*** Input for this task ***

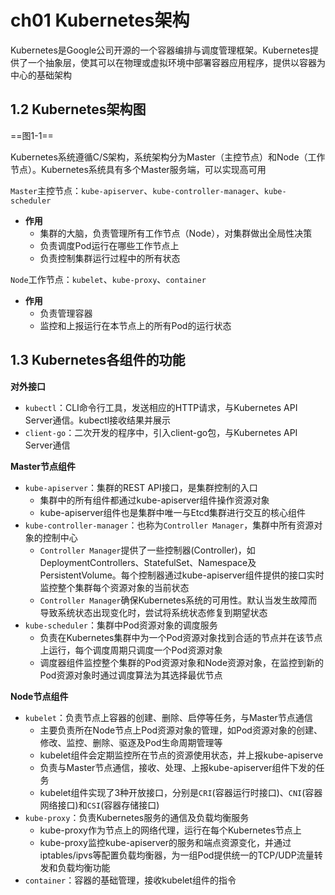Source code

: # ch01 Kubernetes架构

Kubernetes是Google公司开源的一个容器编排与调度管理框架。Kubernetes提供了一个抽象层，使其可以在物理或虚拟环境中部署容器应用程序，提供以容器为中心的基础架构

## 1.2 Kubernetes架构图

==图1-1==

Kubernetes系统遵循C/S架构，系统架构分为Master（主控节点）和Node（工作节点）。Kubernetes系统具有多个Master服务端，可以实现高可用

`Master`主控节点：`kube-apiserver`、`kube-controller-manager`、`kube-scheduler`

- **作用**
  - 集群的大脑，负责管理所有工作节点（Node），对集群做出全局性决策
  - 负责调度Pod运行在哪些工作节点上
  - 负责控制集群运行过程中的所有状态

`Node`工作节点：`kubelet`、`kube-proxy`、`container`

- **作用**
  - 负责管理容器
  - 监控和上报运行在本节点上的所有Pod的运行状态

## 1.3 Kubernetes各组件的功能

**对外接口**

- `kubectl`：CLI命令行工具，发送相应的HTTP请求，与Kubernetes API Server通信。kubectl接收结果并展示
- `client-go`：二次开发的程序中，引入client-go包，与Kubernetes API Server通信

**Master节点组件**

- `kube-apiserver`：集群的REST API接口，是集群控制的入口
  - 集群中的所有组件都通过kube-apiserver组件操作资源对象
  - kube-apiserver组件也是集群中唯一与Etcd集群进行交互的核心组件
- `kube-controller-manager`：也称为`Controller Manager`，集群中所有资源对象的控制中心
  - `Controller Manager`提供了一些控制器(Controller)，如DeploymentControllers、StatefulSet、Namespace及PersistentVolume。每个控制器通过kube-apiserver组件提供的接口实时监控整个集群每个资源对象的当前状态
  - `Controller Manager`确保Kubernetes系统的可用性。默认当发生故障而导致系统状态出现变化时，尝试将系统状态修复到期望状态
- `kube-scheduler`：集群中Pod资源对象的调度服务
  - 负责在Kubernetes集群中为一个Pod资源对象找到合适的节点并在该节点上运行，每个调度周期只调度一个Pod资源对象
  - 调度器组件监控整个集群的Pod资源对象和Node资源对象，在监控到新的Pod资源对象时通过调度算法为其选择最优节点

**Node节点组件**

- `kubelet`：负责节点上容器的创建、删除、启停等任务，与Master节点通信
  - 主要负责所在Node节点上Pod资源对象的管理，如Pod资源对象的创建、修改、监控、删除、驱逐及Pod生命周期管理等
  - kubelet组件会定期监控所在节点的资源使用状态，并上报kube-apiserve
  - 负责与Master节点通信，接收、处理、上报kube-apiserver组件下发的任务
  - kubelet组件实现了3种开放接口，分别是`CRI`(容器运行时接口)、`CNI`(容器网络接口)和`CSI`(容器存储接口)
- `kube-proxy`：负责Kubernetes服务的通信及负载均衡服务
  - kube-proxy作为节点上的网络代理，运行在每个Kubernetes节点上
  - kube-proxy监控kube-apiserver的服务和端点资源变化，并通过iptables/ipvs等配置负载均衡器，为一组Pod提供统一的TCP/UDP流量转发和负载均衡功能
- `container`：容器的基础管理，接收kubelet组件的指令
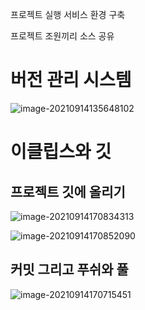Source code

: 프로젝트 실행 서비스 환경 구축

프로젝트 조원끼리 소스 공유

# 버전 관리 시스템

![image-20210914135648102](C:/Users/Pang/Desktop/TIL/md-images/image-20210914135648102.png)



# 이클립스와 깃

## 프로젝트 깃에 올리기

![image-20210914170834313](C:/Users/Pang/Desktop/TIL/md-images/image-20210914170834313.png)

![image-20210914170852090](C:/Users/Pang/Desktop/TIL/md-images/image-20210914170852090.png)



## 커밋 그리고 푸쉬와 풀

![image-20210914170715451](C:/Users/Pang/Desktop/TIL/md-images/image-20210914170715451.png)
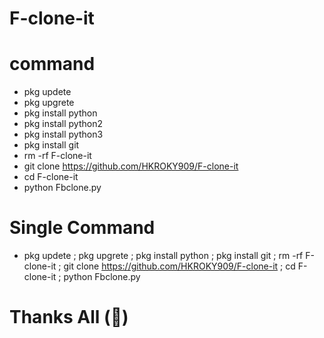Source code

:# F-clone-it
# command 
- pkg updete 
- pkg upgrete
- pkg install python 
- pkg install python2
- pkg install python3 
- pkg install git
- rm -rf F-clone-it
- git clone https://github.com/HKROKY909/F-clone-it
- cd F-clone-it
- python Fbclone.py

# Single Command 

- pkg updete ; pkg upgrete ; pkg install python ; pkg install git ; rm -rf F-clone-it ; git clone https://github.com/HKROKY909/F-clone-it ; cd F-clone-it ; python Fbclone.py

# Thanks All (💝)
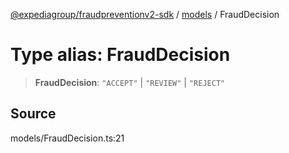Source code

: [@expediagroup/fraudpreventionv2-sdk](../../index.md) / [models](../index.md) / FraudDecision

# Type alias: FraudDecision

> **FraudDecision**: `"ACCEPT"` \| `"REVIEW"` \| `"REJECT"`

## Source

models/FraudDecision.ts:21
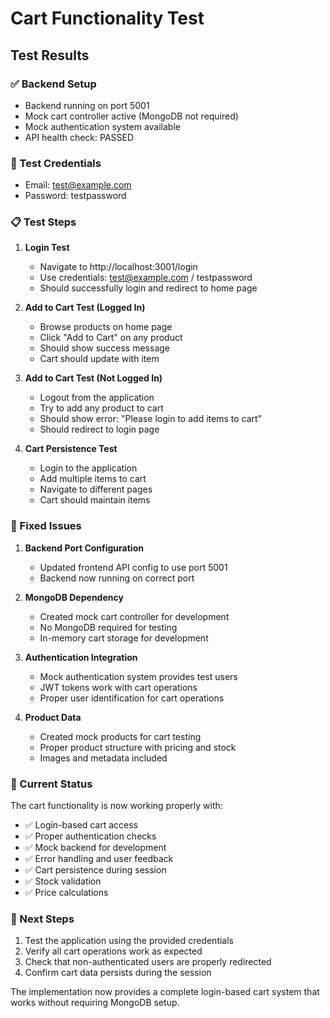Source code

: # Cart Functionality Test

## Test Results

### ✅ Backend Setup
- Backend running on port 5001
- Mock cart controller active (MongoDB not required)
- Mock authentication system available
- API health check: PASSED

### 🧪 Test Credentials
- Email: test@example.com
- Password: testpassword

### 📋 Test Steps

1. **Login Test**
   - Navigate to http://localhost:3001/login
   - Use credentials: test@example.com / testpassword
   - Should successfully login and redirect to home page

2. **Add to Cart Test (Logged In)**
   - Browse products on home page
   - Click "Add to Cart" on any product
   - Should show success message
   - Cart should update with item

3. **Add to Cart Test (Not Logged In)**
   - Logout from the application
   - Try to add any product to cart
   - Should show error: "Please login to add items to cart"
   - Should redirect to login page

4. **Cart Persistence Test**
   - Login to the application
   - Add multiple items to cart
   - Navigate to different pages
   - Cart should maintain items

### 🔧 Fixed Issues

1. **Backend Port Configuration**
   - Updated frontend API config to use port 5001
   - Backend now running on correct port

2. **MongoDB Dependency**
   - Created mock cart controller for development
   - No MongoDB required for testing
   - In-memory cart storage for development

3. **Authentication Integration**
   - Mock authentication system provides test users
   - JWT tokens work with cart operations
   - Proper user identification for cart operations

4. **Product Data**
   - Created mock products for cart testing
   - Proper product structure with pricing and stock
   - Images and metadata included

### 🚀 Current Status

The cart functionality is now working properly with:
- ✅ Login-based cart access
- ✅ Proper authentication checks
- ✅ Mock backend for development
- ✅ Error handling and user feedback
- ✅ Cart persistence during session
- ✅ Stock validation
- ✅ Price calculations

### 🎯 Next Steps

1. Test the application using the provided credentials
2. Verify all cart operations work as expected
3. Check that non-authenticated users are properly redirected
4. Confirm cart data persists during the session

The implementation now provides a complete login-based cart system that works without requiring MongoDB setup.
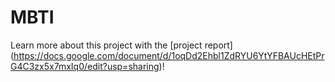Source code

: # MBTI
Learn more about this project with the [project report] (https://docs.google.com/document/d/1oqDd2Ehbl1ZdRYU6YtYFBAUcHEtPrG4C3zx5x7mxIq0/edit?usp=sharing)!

*** End of Input for this task ***

--- Problem to solve ---
Scan the material above for lines holding the string "Logged" and copy those lines.

--- Answer to the exercise ---
2. **Add to Cart Test (Logged In)**
3. **Add to Cart Test (Not Logged In)**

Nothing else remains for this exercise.